# [Activity]
List the lines of this listing that hold the word "matched".

■ ■ ■ ■

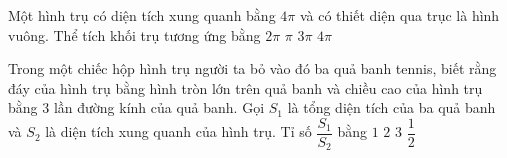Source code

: \begin{ex}%
	Một hình trụ có diện tích xung quanh bằng $4\pi$ và có thiết diện qua trục là hình vuông. Thể tích khối trụ tương ứng bằng
	\choice
	{\True $2\pi$}
	{$\pi$}
	{$3\pi$}
	{$4\pi$}
\end{ex}
\begin{ex}%
	Trong một chiếc hộp hình trụ người ta bỏ vào đó ba quả banh tennis, biết rằng đáy của hình trụ bằng hình tròn lớn trên quả banh và chiều cao của hình trụ bằng $3$ lần đường kính của quả banh. Gọi $S_1$ là tổng diện tích của ba quả banh và $S_2$ là diện tích xung quanh của hình trụ. Tỉ số $\dfrac{S_1}{S_2}$ bằng
	\choice
	{\True $1$}
	{$2$}
	{$3$}
	{$\dfrac{1}{2}$}
\end{ex}
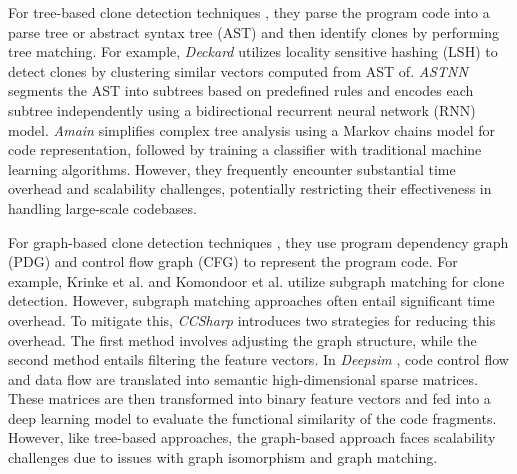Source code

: For tree-based clone detection techniques \cite{jiang2007deckard, wei2017cdlh, zhang2019astnn, liang2021astpath, jo2021twopass, pati2017comparison, chodarev2015haskell, hu2022treecen, wu2022amain}, they parse the program code into a parse tree or abstract syntax tree (AST) and then identify clones by performing tree matching. 
For example, \emph{Deckard} \cite{jiang2007deckard} utilizes locality sensitive hashing (LSH) to detect clones by clustering similar vectors computed from AST of. 
\emph{ASTNN} \cite{zhang2019astnn} segments the AST into subtrees based on predefined rules and encodes each subtree independently using a bidirectional recurrent neural network (RNN) model.
\emph{Amain} \cite{wu2022amain} simplifies complex tree analysis using a Markov chains model for code representation, followed by training a classifier with traditional machine learning algorithms.
However, they frequently encounter substantial time overhead and scalability challenges, potentially restricting their effectiveness in handling large-scale codebases.

For graph-based clone detection techniques \cite{krinke2001duplix, komondoor2001pdgdup, wang2017ccsharp, zhao2018deepsim, wu2020scdetector, zou2020ccgraph}, they use program dependency graph (PDG) and control flow graph (CFG) to represent the program code. 
For example, Krinke et al. \cite{krinke2001duplix} and Komondoor et al. \cite{komondoor2001pdgdup} utilize subgraph matching for clone detection. 
However, subgraph matching approaches often entail significant time overhead. 
To mitigate this, \emph{CCSharp} \cite{wang2017ccsharp} introduces two strategies for reducing this overhead. 
The first method involves adjusting the graph structure, while the second method entails filtering the feature vectors. 
In \emph{Deepsim} \cite{zhao2018deepsim}, code control flow and data flow are translated into semantic high-dimensional sparse matrices. These matrices are then transformed into binary feature vectors and fed into a deep learning model to evaluate the functional similarity of the code fragments.
However, like tree-based approaches, the graph-based approach faces scalability challenges due to issues with graph isomorphism and graph matching.

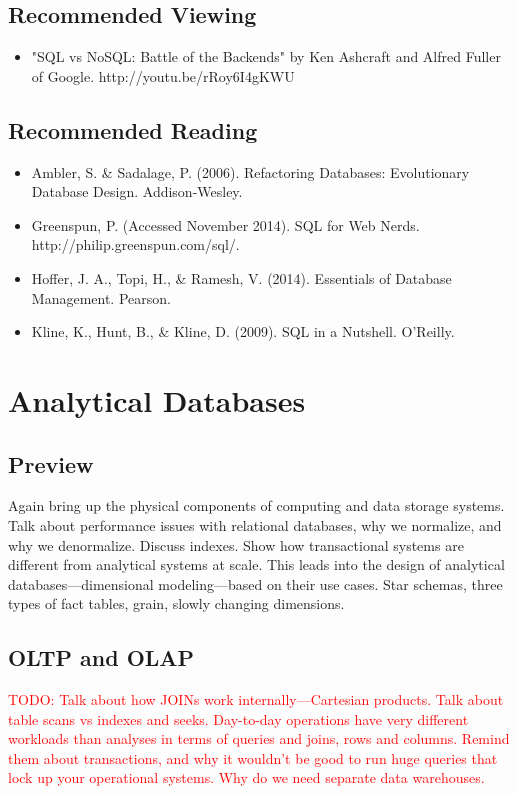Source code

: \documentclass[11pt]{book}
\newcommand{\todo}[1]{\textcolor{red}{TODO: #1}} %
\begin{document}
\section*{Recommended Viewing}
\begin{itemize}
    \item "SQL vs NoSQL: Battle of the Backends" by Ken Ashcraft and Alfred Fuller of Google.  http://youtu.be/rRoy6I4gKWU
\end{itemize}

\section*{Recommended Reading}
\begin{itemize}
    \item Ambler, S. \& Sadalage, P. (2006). Refactoring Databases: Evolutionary Database Design.  Addison-Wesley.
    \item Greenspun, P.  (Accessed November 2014). SQL for Web Nerds.\\ http://philip.greenspun.com/sql/.
    \item Hoffer, J. A., Topi, H., \& Ramesh, V. (2014). Essentials of Database Management.  Pearson.
    \item Kline, K., Hunt, B., \& Kline, D. (2009).  SQL in a Nutshell.  O'Reilly.
\end{itemize}









\chapter{Analytical Databases}\label{ch:olap}

\section*{Preview}

Again bring up the physical components of computing and data storage systems.  Talk about performance issues with relational databases, why we normalize, and why we denormalize.  Discuss indexes.  Show how transactional systems are different from analytical systems at scale.  This leads into the design of analytical databases---dimensional modeling---based on their use cases.  Star schemas, three types of fact tables, grain, slowly changing dimensions.

\section{OLTP and OLAP}
\todo{Talk about how JOINs work internally---Cartesian products.  Talk about table scans vs indexes and seeks.  Day-to-day operations have very different workloads than analyses in terms of queries and joins, rows and columns.  Remind them about transactions, and why it wouldn't be good to run huge queries that lock up your operational systems.  Why do we need separate data warehouses.}
\end{document}
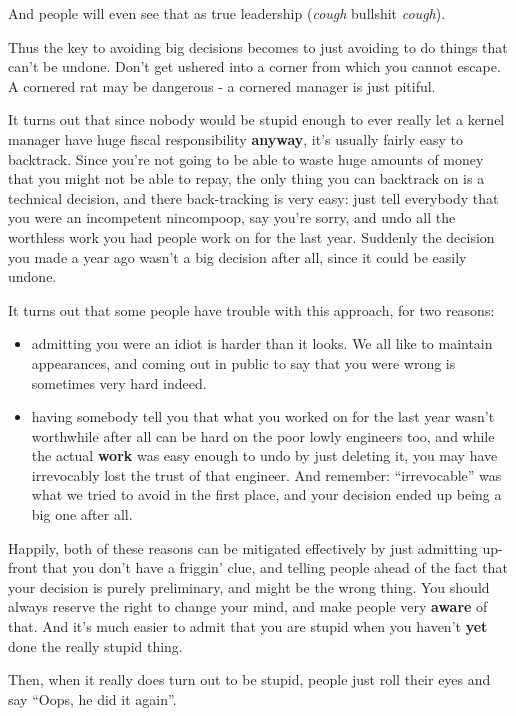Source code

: \documentclass[a4paper,8pt,english]{sphinxmanual}
\begin{document}
And people will even see that as true leadership (\emph{cough} bullshit
\emph{cough}).

Thus the key to avoiding big decisions becomes to just avoiding to do
things that can't be undone.  Don't get ushered into a corner from which
you cannot escape.  A cornered rat may be dangerous - a cornered manager
is just pitiful.

It turns out that since nobody would be stupid enough to ever really let
a kernel manager have huge fiscal responsibility \textbf{anyway}, it's usually
fairly easy to backtrack.  Since you're not going to be able to waste
huge amounts of money that you might not be able to repay, the only
thing you can backtrack on is a technical decision, and there
back-tracking is very easy: just tell everybody that you were an
incompetent nincompoop, say you're sorry, and undo all the worthless
work you had people work on for the last year.  Suddenly the decision
you made a year ago wasn't a big decision after all, since it could be
easily undone.

It turns out that some people have trouble with this approach, for two
reasons:
\begin{itemize}
\item {} 
admitting you were an idiot is harder than it looks.  We all like to
maintain appearances, and coming out in public to say that you were
wrong is sometimes very hard indeed.

\item {} 
having somebody tell you that what you worked on for the last year
wasn't worthwhile after all can be hard on the poor lowly engineers
too, and while the actual \textbf{work} was easy enough to undo by just
deleting it, you may have irrevocably lost the trust of that
engineer.  And remember: ``irrevocable'' was what we tried to avoid in
the first place, and your decision ended up being a big one after
all.

\end{itemize}

Happily, both of these reasons can be mitigated effectively by just
admitting up-front that you don't have a friggin' clue, and telling
people ahead of the fact that your decision is purely preliminary, and
might be the wrong thing.  You should always reserve the right to change
your mind, and make people very \textbf{aware} of that.  And it's much easier
to admit that you are stupid when you haven't \textbf{yet} done the really
stupid thing.

Then, when it really does turn out to be stupid, people just roll their
eyes and say ``Oops, he did it again''.
\end{document}
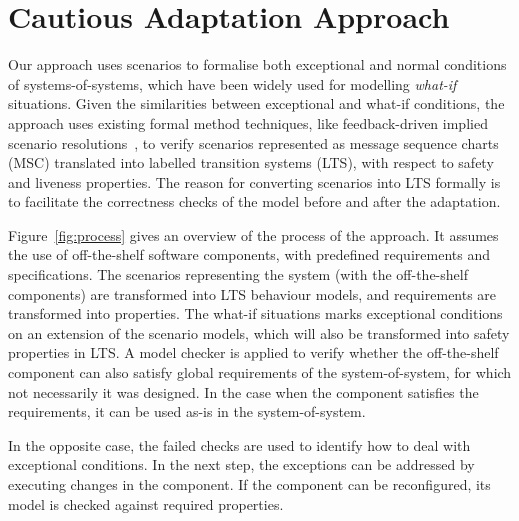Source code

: \section{Cautious Adaptation Approach}


Our approach uses scenarios to formalise both exceptional and normal conditions of systems-of-systems, which have been widely used for modelling {\it what-if} situations. Given the similarities between exceptional and what-if conditions, the approach uses existing formal method techniques, like feedback-driven implied scenario resolutions~\cite{uchitel:2013}, to verify scenarios represented as message sequence charts (MSC) translated into labelled transition systems (LTS), with respect to safety and liveness properties. 
The reason for converting scenarios into LTS formally is to facilitate the correctness checks of the model before and after the adaptation.

Figure~\ref{fig:process} gives an overview of the process of the approach. It assumes the use of off-the-shelf software components, with predefined requirements and specifications. The scenarios representing the system (with the off-the-shelf components) are transformed into LTS behaviour models, and requirements are transformed into properties. The what-if situations marks exceptional conditions on an extension of the scenario models, which will also be transformed into safety properties in LTS.
A model checker is applied to verify whether the off-the-shelf component can also satisfy  global requirements of the system-of-system, for which not necessarily it was designed. In the case when the component satisfies the requirements, it can be used as-is in the system-of-system. 

In the opposite case, the failed checks are used to identify how to deal with exceptional conditions. %
In the next step, the exceptions can be addressed by executing changes in the component. If the component can be reconfigured, its model is checked against required properties. 

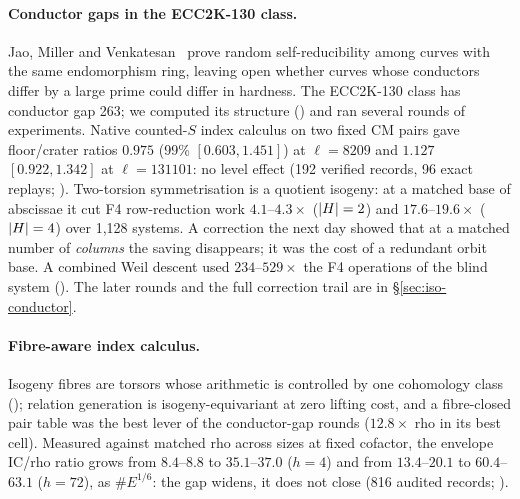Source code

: \paragraph{Conductor gaps in the ECC2K-130 class.} Jao, Miller and
Venkatesan~\cite{jmv2005} prove random self-reducibility among curves with
the same endomorphism ring, leaving open whether curves whose conductors
differ by a large prime could differ in hardness. The ECC2K-130 class has
conductor gap 263; we computed its structure
() and ran
several rounds of experiments. Native counted-$S$ index calculus on two fixed CM
pairs gave floor/crater ratios $0.975$ (99\% $[0.603,1.451]$) at
$\ell=8209$ and $1.127$ $[0.922,1.342]$ at $\ell=131101$: no level effect
(192 verified records, 96 exact replays;
). Two-torsion
symmetrisation is a quotient isogeny: at a matched base of abscissae it
cut F4 row-reduction work $4.1$--$4.3\times$ ($\lvert H \rvert=2$) and
$17.6$--$19.6\times$ ($\lvert H \rvert=4$) over 1{,}128 systems. A correction
the next day showed that at a matched number of \emph{columns} the saving
disappears; it was the cost of a redundant orbit base. A combined Weil
descent used $234$--$529\times$ the F4 operations of the blind system
(). The later rounds and
the full correction trail are in \S\ref{sec:iso-conductor}.

\paragraph{Fibre-aware index calculus.} Isogeny fibres are torsors whose
arithmetic is controlled by one cohomology class
(); relation generation is
isogeny-equivariant at zero lifting cost, and a fibre-closed pair table was
the best lever of the conductor-gap rounds ($12.8\times$ rho in its best
cell). Measured against matched rho across sizes at fixed cofactor, the
envelope IC/rho ratio grows from $8.4$--$8.8$ to $35.1$--$37.0$ ($h=4$) and
from $13.4$--$20.1$ to $60.4$--$63.1$ ($h=72$), as $\#E^{1/6}$: the gap
widens, it does not close (816 audited records;
).

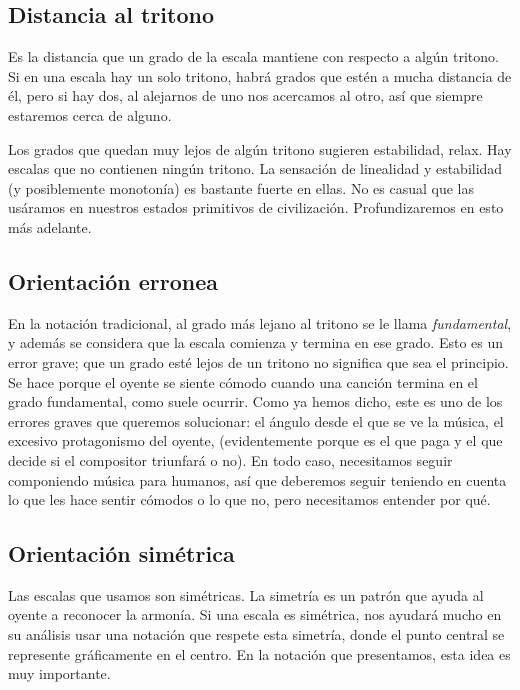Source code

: \documentclass[]{article}
\begin{document}
\subsection{Distancia al tritono}

Es la distancia que un grado de la escala mantiene con respecto a algún tritono. Si en una escala hay un solo tritono, habrá grados que estén a mucha distancia de él, pero si hay dos, al alejarnos de uno nos acercamos al otro, así que siempre estaremos cerca de alguno.

Los grados que quedan muy lejos de algún tritono sugieren estabilidad, relax. Hay escalas que no contienen ningún tritono. La sensación de linealidad y estabilidad (y posiblemente monotonía) es bastante fuerte en ellas. No es casual que las usáramos en nuestros estados primitivos de civilización. Profundizaremos en esto más adelante.

\subsection{Orientación erronea}

En la notación tradicional, al grado más lejano al tritono se le llama \emph{fundamental}, y además se considera que la escala comienza y termina en ese grado. Esto es un error grave; que un grado esté lejos de un tritono no significa que sea el principio. Se hace porque el oyente se siente cómodo cuando una canción termina en el grado fundamental, como suele ocurrir. Como ya hemos dicho, este es uno de los errores graves que queremos solucionar: el ángulo desde el que se ve la música, el excesivo protagonismo del oyente, (evidentemente porque es el que paga y el que decide si el compositor triunfará o no). En todo caso, necesitamos seguir componiendo música para humanos, así que deberemos seguir teniendo en cuenta lo que les hace sentir cómodos o lo que no, pero necesitamos entender por qué.

\subsection{Orientación simétrica}

Las escalas que usamos son simétricas. La simetría es un patrón que ayuda al oyente a reconocer la armonía. Si una escala es simétrica, nos ayudará mucho en su análisis usar una notación que respete esta simetría, donde el punto central se represente gráficamente en el centro. En la notación que presentamos, esta idea es muy importante.
\end{document}
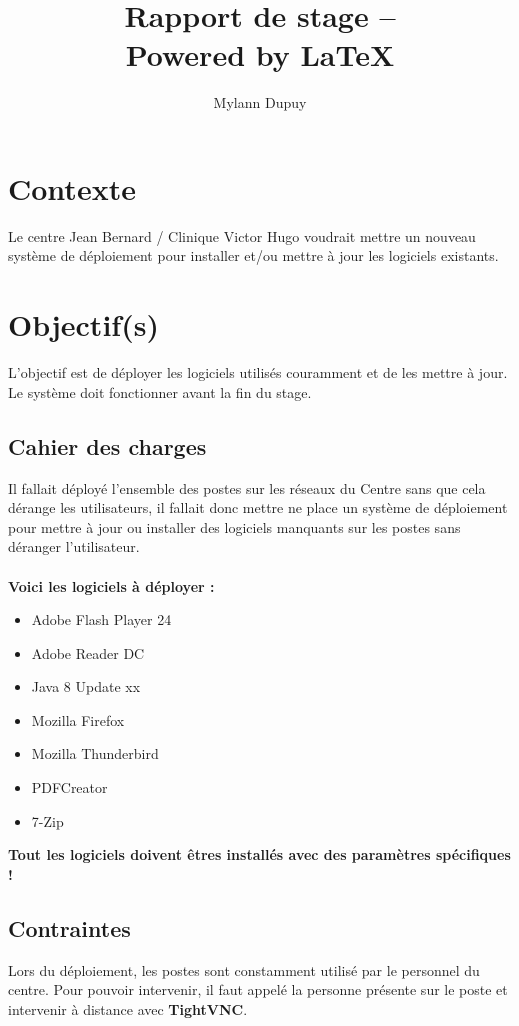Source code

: \documentclass[11pt,a4paper,oneside]{article}
\author{Mylann Dupuy}
\title{Rapport de stage --  \\ Powered by \LaTeX}
\begin{document}
\maketitle
\newpage
\tableofcontents
\newpage
\section{Contexte}
Le centre Jean Bernard / Clinique Victor Hugo voudrait mettre un nouveau système de déploiement pour installer et/ou mettre à jour les logiciels existants.

\section{Objectif(s)}
L'objectif est de déployer les logiciels utilisés couramment et de les mettre à jour. Le système doit fonctionner avant la fin du stage. 

\subsection{Cahier des charges}
Il fallait déployé l'ensemble des postes sur les réseaux du Centre sans que cela dérange les utilisateurs, il fallait donc mettre ne place un système de déploiement pour mettre à jour ou installer des logiciels manquants sur les postes sans déranger l'utilisateur.\\ \\
\textbf{Voici les logiciels à déployer :}\\

\begin{itemize}
	\item Adobe Flash Player 24
	\item Adobe Reader DC
	\item Java 8 Update xx
	\item Mozilla Firefox
	\item Mozilla Thunderbird
	\item PDFCreator
	\item 7-Zip
\end{itemize}

\begin{center}
\textbf{Tout les logiciels doivent êtres installés avec des paramètres spécifiques !}
\end{center}
\subsection{Contraintes}
Lors du déploiement, les postes sont constamment utilisé par le personnel du centre. Pour pouvoir intervenir, il faut appelé la personne présente sur le poste et intervenir à distance avec \textbf{TightVNC}.
\end{document}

■ ■ ■ ■

# [Written response]
symmetrisation is a quotient isogeny: at a matched base of abscissae it
the next day showed that at a matched number of \emph{columns} the saving
cell). Measured against matched rho across sizes at fixed cofactor, the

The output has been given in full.